1

Introduction

Cetuximab, an anti–epidermal growth factor receptor (EGFR) antibody, is approved for the treatment of colorectal cancer and squamous cell carcinoma of the head and neck (SCCHN). The most common adverse reaction to cetuximab is dermatologic toxicity, especially in the form of acneform rash, which occurs in 75% to 90% of recipients . Minocycline is one of the agents known to be able to decrease the severity of rash and prevent interruption of cetuximab therapy . In spite of there being more than 100 kinds of drugs regarded as potential causes of toxic epidermal necrolysis (TEN) , cetuximab plus minocycline has never previously been mentioned as a culprit of TEN.

We describe a Taiwanese man with recurrent SCCHN with cetuximab plus minocycline–induced TEN during chemoradiation in June 2008. Toxic epidermal necrolysis interrupted the course of chemotherapy and the tumor recurred in October 2008.

We review the literature in association with cetuximab, minocycline, and TEN and discuss the impact of TEN on cancer patients, especially when the chemotherapy is indicated.

2

Case report

This 49-year-old man had been a heavy smoker, heavy drinker, and had chewed betel nut for 20 years but had stopped for the past 7 years.

He had locoregional recurrence of buccal squamous cell carcinoma (SCC) and received a composite resection and fibular osteocutaneous flap reconstruction on April 27, 2008. The pathologic report revealed recurrent SCC with a stage of T1N2bM0 with perineural invasion and close surgical margins. Cetuximab plus chemoradiation, weekly cisplatin 40 mg and 3-dimensional conformal radiotherapy to 66 Gy in 33 fractions, were subsequently arranged. He had a normal renal function (creatinine clearance rate, 75.5 mL/min) and his body surface area (BSA) was 1.58 m ² .

One week after the initiation of cetuximab, acneform rash appeared over his face, shoulders, and anterior chest. As the skin toxicity progressed to annoy the patient, minocycline was added thereafter. As the radiation dose accumulated, oral mucositis with ulceration arose from June 10.

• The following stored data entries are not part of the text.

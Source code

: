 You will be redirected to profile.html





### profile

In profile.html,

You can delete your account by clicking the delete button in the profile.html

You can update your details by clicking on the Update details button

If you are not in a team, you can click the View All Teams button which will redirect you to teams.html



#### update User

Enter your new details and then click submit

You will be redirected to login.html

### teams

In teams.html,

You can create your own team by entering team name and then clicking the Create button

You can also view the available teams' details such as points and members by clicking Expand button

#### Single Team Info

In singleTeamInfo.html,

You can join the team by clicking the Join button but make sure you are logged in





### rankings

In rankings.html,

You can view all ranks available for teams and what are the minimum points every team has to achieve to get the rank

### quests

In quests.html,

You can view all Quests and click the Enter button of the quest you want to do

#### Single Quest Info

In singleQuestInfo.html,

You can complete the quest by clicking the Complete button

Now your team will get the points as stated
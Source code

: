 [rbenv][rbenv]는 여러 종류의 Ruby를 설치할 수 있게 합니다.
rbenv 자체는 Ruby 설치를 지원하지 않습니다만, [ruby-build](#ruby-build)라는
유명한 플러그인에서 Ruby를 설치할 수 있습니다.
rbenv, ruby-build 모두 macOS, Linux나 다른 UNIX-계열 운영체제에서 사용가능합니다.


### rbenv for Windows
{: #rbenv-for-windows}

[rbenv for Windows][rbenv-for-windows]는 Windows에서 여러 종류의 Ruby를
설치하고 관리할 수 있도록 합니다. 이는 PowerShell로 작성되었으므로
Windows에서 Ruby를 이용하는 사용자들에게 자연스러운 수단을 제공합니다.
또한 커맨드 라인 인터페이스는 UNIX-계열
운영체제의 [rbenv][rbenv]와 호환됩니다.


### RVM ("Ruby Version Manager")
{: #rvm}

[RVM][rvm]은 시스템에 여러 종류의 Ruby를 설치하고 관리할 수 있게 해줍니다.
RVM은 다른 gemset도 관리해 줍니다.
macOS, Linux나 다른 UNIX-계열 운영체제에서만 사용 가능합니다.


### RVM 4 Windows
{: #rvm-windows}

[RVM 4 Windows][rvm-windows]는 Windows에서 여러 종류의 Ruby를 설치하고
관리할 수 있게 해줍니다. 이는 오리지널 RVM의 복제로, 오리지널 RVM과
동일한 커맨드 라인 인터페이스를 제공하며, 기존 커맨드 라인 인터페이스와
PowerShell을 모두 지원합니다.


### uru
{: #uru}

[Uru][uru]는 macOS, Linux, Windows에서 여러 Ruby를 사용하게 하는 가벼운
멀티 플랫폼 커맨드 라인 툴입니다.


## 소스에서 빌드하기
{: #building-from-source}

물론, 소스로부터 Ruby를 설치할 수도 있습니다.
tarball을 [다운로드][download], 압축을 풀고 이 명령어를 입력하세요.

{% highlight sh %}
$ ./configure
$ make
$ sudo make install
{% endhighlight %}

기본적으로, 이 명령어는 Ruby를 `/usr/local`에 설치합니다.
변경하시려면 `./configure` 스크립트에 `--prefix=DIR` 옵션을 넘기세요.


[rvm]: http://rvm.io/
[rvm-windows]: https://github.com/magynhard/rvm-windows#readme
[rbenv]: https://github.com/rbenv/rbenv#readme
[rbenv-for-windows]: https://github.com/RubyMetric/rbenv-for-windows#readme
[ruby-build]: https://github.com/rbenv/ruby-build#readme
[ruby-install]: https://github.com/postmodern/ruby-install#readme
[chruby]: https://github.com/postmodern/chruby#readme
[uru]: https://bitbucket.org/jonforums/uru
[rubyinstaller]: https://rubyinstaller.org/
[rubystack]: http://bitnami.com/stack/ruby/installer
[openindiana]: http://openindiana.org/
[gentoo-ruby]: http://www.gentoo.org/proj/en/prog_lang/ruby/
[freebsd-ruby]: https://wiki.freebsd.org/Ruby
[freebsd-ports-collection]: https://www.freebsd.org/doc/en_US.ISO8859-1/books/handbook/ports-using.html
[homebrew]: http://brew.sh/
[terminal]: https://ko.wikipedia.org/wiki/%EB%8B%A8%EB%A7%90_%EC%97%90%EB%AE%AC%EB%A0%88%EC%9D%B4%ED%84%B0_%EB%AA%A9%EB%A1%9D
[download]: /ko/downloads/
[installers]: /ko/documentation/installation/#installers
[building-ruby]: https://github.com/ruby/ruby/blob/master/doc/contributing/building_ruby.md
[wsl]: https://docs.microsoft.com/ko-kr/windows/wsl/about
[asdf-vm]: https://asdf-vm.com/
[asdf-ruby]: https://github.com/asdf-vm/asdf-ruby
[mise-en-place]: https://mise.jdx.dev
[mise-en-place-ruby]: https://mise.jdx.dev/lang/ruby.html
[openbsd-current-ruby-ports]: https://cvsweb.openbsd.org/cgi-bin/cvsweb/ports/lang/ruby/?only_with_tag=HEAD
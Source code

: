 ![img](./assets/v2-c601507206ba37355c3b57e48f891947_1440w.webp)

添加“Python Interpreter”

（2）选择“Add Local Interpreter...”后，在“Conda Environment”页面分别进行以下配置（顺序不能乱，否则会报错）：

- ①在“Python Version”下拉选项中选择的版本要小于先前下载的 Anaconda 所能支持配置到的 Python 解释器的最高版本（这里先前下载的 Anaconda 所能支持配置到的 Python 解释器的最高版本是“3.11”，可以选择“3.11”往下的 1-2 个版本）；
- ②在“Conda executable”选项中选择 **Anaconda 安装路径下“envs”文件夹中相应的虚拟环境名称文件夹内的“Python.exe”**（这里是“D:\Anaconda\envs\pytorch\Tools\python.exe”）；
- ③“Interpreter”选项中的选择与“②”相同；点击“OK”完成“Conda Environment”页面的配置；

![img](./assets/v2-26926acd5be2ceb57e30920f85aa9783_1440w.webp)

On June 15 (5 days after the fifth course of cetuximab plus chemotherapy), a high fever of 39°C and generalized erythematous macules with flaccid blisters developed. The next day, he was admitted to our hospital.

On physical examination, the blistering erythematous lesions, which were almost symmetrically spreading over the trunk, arms and legs, had become confluent and had a positive Nikolsky sign ( Fig. 1 ). There was no jaundice, no palpably enlarged lymphadenopathy, and no pustules. Laboratory tests showed white blood cell count of 2600/mm ³ , eosinophil count of 0.02 × 10 ⁹ /L, hemoglobin 13.4 g/dL, aspartate aminotransferase 42 IU/L, alanine aminotransferase 43 IU/L, blood urea nitrogen 11 mg/dL, creatinine 0.65 mg/dL, and C-reactive protein 0.265 mg/dL. The chest plain film showed clear contours without inflammation. He denied any discomfort except for tender skin lesions and painful oral mucositis with ulceration. There was no evidence of infection, no obvious tumor burden, and no history of autoimmune disease. Following the course, the blistering skin lesions became larger and then ruptured with skin sloughing ( Fig. 2 ), in total over about 36% of the BSA.

Generalized erythematous macules with flaccid blisters at admission. (A) Gross view of the back. (B) Close-up view of the thigh. The white patches in the pictures were from the antibiotic cream.

Exposure of the denuded dermis after blister rupture and skin sloughing. (A) Left buttock. (B) Right arm.

We suspended all medications immediately. Supportive care was given to the patient, including wound care, fluid and electrolyte management, nutrition supply, and prevention of superinfection. The patient kept receiving radiotherapy throughout the course of blistering disease (TEN) because of good performance. The skin lesions slowly progressed throughout June but then spontaneously recovered well in the beginning of July. Toxic epidermal necrolysis was diagnosed based on clinical features.

After evaluating the benefits of tumor control and the risk of TEN reattack, the patient decided to continue chemotherapy with cisplatin because there is no direct evidence that links cisplatin to TEN in the literature. He received 3 cycles of chemotherapy in July and August without any recurrent adverse skin reactions. Therefore, we excluded the suspicion of the medications via re-exposure, including cisplatin, steroids, antihistamines, serotonin 5-HT ₃ antagonist, and mannitol, and concluded that cetuximab plus minocycline was the culprits of TEN in our case.

Unfortunately, the patient had a recurrence of the tumor over the contralateral neck in October 2008.